A large fraction of pharmaceutical drugs developed never make it passed all clinical trials. With the exorbitant costs of bringing these drugs to market, estimated to be anywhere between hundreds of millions to billions, there is a huge financial drive to increase the success rate of these drug projects. One of the major factors that can cause these drug development projects to fail is how well these drugs dissolve in water. The more soluble they are, the more bioavailable they will be to the body. In this paper, we will explore different modelling methods to predict solubility using machine learning and linear regression.

Introduction

Approximately 40% of all drug development projects are terminated due to low aqueous solubility [1]. This has resulting in numerous methods for modelling solubility using the field of cheminformatics. One of the first models developed for solubility, discovered by Jarmo Huuskonen and published in 2000, used 30 electronic and topological attributes in a linear regression model [2]. Another model, published by John Delaney in 2004, narrowed down the model to 4 attributes, molecular weight, number of rotatable bonds, cLogP, and aromatic proportions [3]. Exploration outside of linear models have also been tested. In 2013, researchers utilized deep learning methods to estimate solubility using similar attributes, but results were also within the expected experimental uncertainties [4].

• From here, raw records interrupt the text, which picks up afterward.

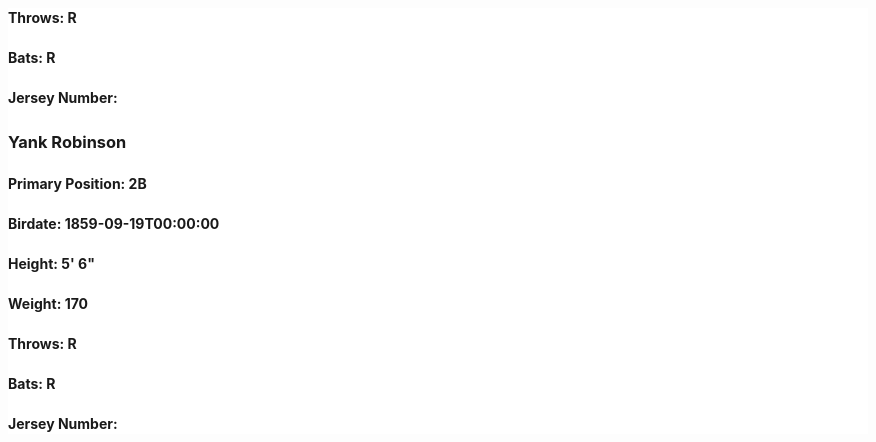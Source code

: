 #### Throws: R
#### Bats: R
#### Jersey Number: 
### Yank Robinson
#### Primary Position: 2B
#### Birdate: 1859-09-19T00:00:00
#### Height: 5' 6"
#### Weight: 170
#### Throws: R
#### Bats: R
#### Jersey Number: 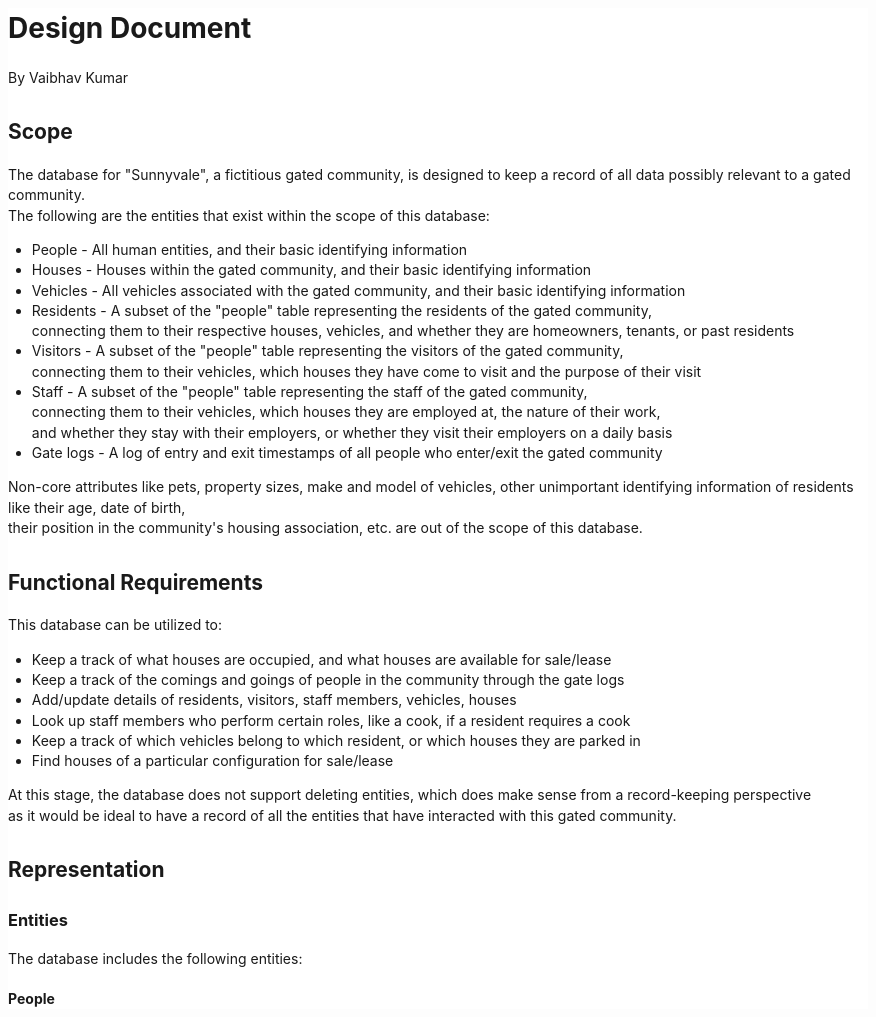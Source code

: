 # Design Document

By Vaibhav Kumar

## Scope

The database for "Sunnyvale", a fictitious gated community, is designed to keep a record of all data possibly relevant to a gated community.<br>The following are the entities that exist within the scope of this database:
* People - All human entities, and their basic identifying information
* Houses - Houses within the gated community, and their basic identifying information
* Vehicles - All vehicles associated with the gated community, and their basic identifying information
* Residents - A subset of the "people" table representing the residents of the gated community,<br>connecting them to their respective houses, vehicles, and whether they are homeowners, tenants, or past residents
* Visitors -  A subset of the "people" table representing the visitors of the gated community,<br>connecting them to their vehicles, which houses they have come to visit and the purpose of their visit
* Staff -  A subset of the "people" table representing the staff of the gated community,<br>connecting them to their vehicles, which houses they are employed at, the nature of their work,<br>and whether they stay with their employers, or whether they visit their employers on a daily basis
* Gate logs - A log of entry and exit timestamps of all people who enter/exit the gated community

Non-core attributes like pets, property sizes, make and model of vehicles, other unimportant identifying information of residents like their age, date of birth,<br>their position in the community's housing association, etc. are out of the scope of this database.

## Functional Requirements

This database can be utilized to:
* Keep a track of what houses are occupied, and what houses are available for sale/lease
* Keep a track of the comings and goings of people in the community through the gate logs
* Add/update details of residents, visitors, staff members, vehicles, houses
* Look up staff members who perform certain roles, like a cook, if a resident requires a cook
* Keep a track of which vehicles belong to which resident, or which houses they are parked in
* Find houses of a particular configuration for sale/lease

At this stage, the database does not support deleting entities, which does make sense from a record-keeping perspective<br>as it would be ideal to have a record of all the entities that have interacted with this gated community.

## Representation

### Entities

The database includes the following entities:

#### People
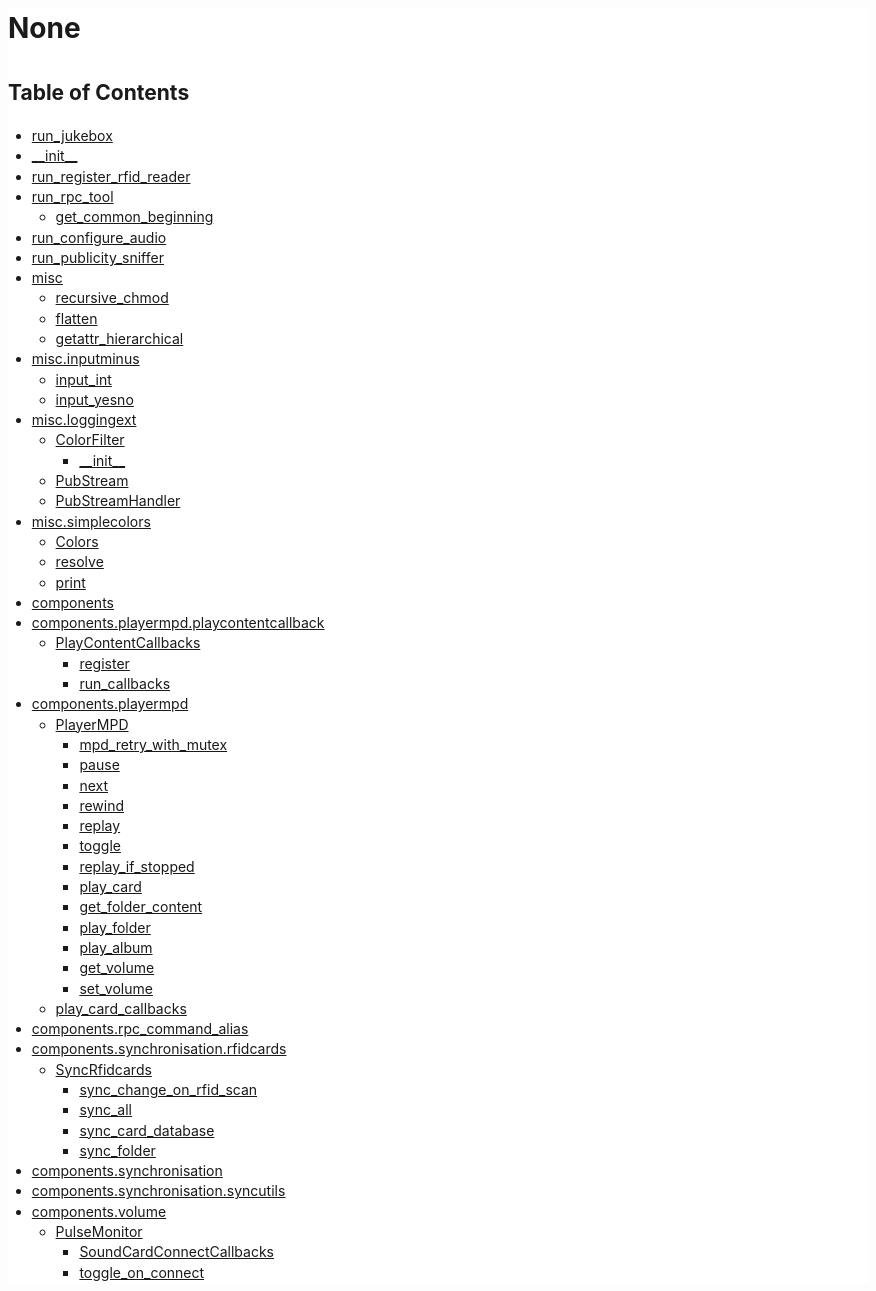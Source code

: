 # None

## Table of Contents

* [run\_jukebox](#run_jukebox)
* [\_\_init\_\_](#__init__)
* [run\_register\_rfid\_reader](#run_register_rfid_reader)
* [run\_rpc\_tool](#run_rpc_tool)
  * [get\_common\_beginning](#run_rpc_tool.get_common_beginning)
* [run\_configure\_audio](#run_configure_audio)
* [run\_publicity\_sniffer](#run_publicity_sniffer)
* [misc](#misc)
  * [recursive\_chmod](#misc.recursive_chmod)
  * [flatten](#misc.flatten)
  * [getattr\_hierarchical](#misc.getattr_hierarchical)
* [misc.inputminus](#misc.inputminus)
  * [input\_int](#misc.inputminus.input_int)
  * [input\_yesno](#misc.inputminus.input_yesno)
* [misc.loggingext](#misc.loggingext)
  * [ColorFilter](#misc.loggingext.ColorFilter)
    * [\_\_init\_\_](#misc.loggingext.ColorFilter.__init__)
  * [PubStream](#misc.loggingext.PubStream)
  * [PubStreamHandler](#misc.loggingext.PubStreamHandler)
* [misc.simplecolors](#misc.simplecolors)
  * [Colors](#misc.simplecolors.Colors)
  * [resolve](#misc.simplecolors.resolve)
  * [print](#misc.simplecolors.print)
* [components](#components)
* [components.playermpd.playcontentcallback](#components.playermpd.playcontentcallback)
  * [PlayContentCallbacks](#components.playermpd.playcontentcallback.PlayContentCallbacks)
    * [register](#components.playermpd.playcontentcallback.PlayContentCallbacks.register)
    * [run\_callbacks](#components.playermpd.playcontentcallback.PlayContentCallbacks.run_callbacks)
* [components.playermpd](#components.playermpd)
  * [PlayerMPD](#components.playermpd.PlayerMPD)
    * [mpd\_retry\_with\_mutex](#components.playermpd.PlayerMPD.mpd_retry_with_mutex)
    * [pause](#components.playermpd.PlayerMPD.pause)
    * [next](#components.playermpd.PlayerMPD.next)
    * [rewind](#components.playermpd.PlayerMPD.rewind)
    * [replay](#components.playermpd.PlayerMPD.replay)
    * [toggle](#components.playermpd.PlayerMPD.toggle)
    * [replay\_if\_stopped](#components.playermpd.PlayerMPD.replay_if_stopped)
    * [play\_card](#components.playermpd.PlayerMPD.play_card)
    * [get\_folder\_content](#components.playermpd.PlayerMPD.get_folder_content)
    * [play\_folder](#components.playermpd.PlayerMPD.play_folder)
    * [play\_album](#components.playermpd.PlayerMPD.play_album)
    * [get\_volume](#components.playermpd.PlayerMPD.get_volume)
    * [set\_volume](#components.playermpd.PlayerMPD.set_volume)
  * [play\_card\_callbacks](#components.playermpd.play_card_callbacks)
* [components.rpc\_command\_alias](#components.rpc_command_alias)
* [components.synchronisation.rfidcards](#components.synchronisation.rfidcards)
  * [SyncRfidcards](#components.synchronisation.rfidcards.SyncRfidcards)
    * [sync\_change\_on\_rfid\_scan](#components.synchronisation.rfidcards.SyncRfidcards.sync_change_on_rfid_scan)
    * [sync\_all](#components.synchronisation.rfidcards.SyncRfidcards.sync_all)
    * [sync\_card\_database](#components.synchronisation.rfidcards.SyncRfidcards.sync_card_database)
    * [sync\_folder](#components.synchronisation.rfidcards.SyncRfidcards.sync_folder)
* [components.synchronisation](#components.synchronisation)
* [components.synchronisation.syncutils](#components.synchronisation.syncutils)
* [components.volume](#components.volume)
  * [PulseMonitor](#components.volume.PulseMonitor)
    * [SoundCardConnectCallbacks](#components.volume.PulseMonitor.SoundCardConnectCallbacks)
    * [toggle\_on\_connect](#components.volume.PulseMonitor.toggle_on_connect)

It is still not fully understood which chemical attributes of a molecule impact it’s solubility. Many attributes have been found to correlate well with it, such as melting point and cLogP, but these attributes are also difficult to calculate based on molecular structure alone. Experimentation is often required to obtain these values, which requires synthesis of the compounds in question, leading to increased costs. An accurate estimation model would be highly valuable to these drug manufacturing companies since failures would be caught early in the development stage, mitigating the financial risk.

For this paper, we will be utilizing the data provided in the publication “Aqueous Solubility Prediction Based on Weighted Atom Type Counts and Solvent Accessible Surface Areas” [5], which is a collection of several different datasets from Delaney, Huuskonen and the Solubility Challenge. This dataset contains a total of 3664 molecules with their associated Sybyl notation (SLN) as well as their experimental solubility measurement. We will be converting the Sybyl notation into the simplified molecular-input line-entry system, SMILES, using the Python chemistry library, rdkit. SMILES codes are strings that describe the molecular structure. Using these SMILES, we can generate attributes that describe the chemicals. The rdkit library has hundreds of different descriptors to choose from that describe the chemicals topography, atomic content, charge, number of bonds, and several more.